I don't want to see this, but I can't look away, and I view picture after picture through a haze of tears that don't fall. They could, if I let them, but I don't. Maybe I should have. Stuffing them back is hard, and I'm left with a melancholy cloud that hovers. I think of that mother. I feel for that mother.
Later I click on the news while I prepare supper. "The Virginia Tech massacre . . ," I hear. And I sit and stare at the TV, at more pictures, pictures and words, that will wrench the hearts of thirty-three mothers, wrench the hearts of all mothers.

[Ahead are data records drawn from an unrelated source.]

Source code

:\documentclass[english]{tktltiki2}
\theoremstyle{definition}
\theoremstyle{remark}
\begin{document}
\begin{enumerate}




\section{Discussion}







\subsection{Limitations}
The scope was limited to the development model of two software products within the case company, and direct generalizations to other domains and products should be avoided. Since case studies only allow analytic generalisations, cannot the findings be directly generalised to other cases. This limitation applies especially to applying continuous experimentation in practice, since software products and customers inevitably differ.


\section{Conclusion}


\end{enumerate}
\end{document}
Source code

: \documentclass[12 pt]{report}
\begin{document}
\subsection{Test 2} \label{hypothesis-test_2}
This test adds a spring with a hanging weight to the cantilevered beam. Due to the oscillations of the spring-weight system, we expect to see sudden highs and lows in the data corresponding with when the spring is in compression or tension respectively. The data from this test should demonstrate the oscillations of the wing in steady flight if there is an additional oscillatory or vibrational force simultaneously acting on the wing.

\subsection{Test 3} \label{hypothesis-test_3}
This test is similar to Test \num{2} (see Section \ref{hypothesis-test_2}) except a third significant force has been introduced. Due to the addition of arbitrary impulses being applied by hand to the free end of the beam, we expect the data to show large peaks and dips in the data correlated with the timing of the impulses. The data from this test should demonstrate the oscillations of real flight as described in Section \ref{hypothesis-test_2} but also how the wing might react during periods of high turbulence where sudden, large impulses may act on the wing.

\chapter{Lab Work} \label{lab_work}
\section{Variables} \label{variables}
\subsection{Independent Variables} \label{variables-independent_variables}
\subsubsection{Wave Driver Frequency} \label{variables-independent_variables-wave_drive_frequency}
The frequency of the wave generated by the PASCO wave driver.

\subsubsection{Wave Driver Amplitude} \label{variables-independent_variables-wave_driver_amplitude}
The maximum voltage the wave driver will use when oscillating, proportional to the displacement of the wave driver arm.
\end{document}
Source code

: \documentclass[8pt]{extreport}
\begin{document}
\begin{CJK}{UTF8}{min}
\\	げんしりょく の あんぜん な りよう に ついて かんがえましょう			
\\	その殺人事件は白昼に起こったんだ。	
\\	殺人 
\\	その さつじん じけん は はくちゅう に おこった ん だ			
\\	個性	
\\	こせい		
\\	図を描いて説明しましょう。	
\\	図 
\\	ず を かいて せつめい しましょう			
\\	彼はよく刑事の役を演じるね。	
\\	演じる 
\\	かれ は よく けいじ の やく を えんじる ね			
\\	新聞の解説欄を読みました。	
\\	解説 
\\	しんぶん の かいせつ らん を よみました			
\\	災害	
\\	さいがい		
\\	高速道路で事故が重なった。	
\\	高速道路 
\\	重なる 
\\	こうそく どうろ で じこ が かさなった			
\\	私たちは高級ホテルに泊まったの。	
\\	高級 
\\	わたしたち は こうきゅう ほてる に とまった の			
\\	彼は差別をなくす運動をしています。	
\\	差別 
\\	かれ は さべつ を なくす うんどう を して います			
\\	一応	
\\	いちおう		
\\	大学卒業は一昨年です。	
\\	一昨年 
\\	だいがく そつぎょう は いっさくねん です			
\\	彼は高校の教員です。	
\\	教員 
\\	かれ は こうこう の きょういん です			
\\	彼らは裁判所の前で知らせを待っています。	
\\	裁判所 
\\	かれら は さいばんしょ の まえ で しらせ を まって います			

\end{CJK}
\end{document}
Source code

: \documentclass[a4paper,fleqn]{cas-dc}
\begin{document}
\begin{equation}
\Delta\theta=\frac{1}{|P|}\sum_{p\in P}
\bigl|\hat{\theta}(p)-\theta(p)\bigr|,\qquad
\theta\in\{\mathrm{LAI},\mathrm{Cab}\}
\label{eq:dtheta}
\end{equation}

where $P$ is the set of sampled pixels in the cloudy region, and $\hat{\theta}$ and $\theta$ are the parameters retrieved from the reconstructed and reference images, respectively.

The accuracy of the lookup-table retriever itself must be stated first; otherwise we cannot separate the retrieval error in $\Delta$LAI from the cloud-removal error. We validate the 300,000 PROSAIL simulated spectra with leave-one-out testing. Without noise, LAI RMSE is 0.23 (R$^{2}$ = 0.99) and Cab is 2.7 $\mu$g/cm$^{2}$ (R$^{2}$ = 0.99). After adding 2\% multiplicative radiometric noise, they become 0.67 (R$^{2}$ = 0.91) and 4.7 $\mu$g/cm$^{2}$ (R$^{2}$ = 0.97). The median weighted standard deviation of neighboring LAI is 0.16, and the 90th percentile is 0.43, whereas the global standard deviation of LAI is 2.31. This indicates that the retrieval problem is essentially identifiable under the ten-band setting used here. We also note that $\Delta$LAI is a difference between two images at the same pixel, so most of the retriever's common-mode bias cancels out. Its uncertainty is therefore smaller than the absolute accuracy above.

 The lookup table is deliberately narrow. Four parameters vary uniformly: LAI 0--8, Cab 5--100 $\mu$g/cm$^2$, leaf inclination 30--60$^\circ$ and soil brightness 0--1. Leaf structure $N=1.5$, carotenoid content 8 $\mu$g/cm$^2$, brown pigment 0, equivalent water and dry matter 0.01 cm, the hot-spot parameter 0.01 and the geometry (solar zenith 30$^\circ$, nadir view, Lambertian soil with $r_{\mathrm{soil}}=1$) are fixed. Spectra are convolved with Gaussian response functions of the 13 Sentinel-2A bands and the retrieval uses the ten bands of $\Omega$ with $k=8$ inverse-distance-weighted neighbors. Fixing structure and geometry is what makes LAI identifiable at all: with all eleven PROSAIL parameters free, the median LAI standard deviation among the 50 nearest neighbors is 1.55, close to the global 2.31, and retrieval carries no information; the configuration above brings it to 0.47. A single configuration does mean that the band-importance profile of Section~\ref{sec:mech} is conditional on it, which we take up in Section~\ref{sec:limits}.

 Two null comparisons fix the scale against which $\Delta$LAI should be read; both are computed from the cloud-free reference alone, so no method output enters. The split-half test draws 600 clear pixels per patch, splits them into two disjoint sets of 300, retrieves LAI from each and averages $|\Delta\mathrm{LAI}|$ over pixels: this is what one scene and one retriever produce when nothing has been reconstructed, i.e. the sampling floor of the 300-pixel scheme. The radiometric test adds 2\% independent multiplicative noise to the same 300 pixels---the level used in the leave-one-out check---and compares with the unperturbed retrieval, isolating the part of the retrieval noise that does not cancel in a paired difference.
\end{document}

One of those senseless shootings, and thirty-three college students are shot, killed, and the innocence of many others dies as well. My tears are there again. I feel this.
I've seen these things before: death of babies, death of children, death of loved ones, if not mine, somebody's. If not in my country, somebody's. It hurts.
I stand beside my son David waiting for him to fish something out of the refrigerator, so I can put the butter away. He'll be off to college in five months. He's my baby. I want to grab him and hold him in an iron hug. I want to tell him to be careful, that I love him, that I . . . but he knows this. I just stand and wait. He straightens and walks to the table with the milk. As he passes me he pokes me in the ribs.
"Awwgh," I say. I poke him back.
Sometimes a poke is as good as a hug.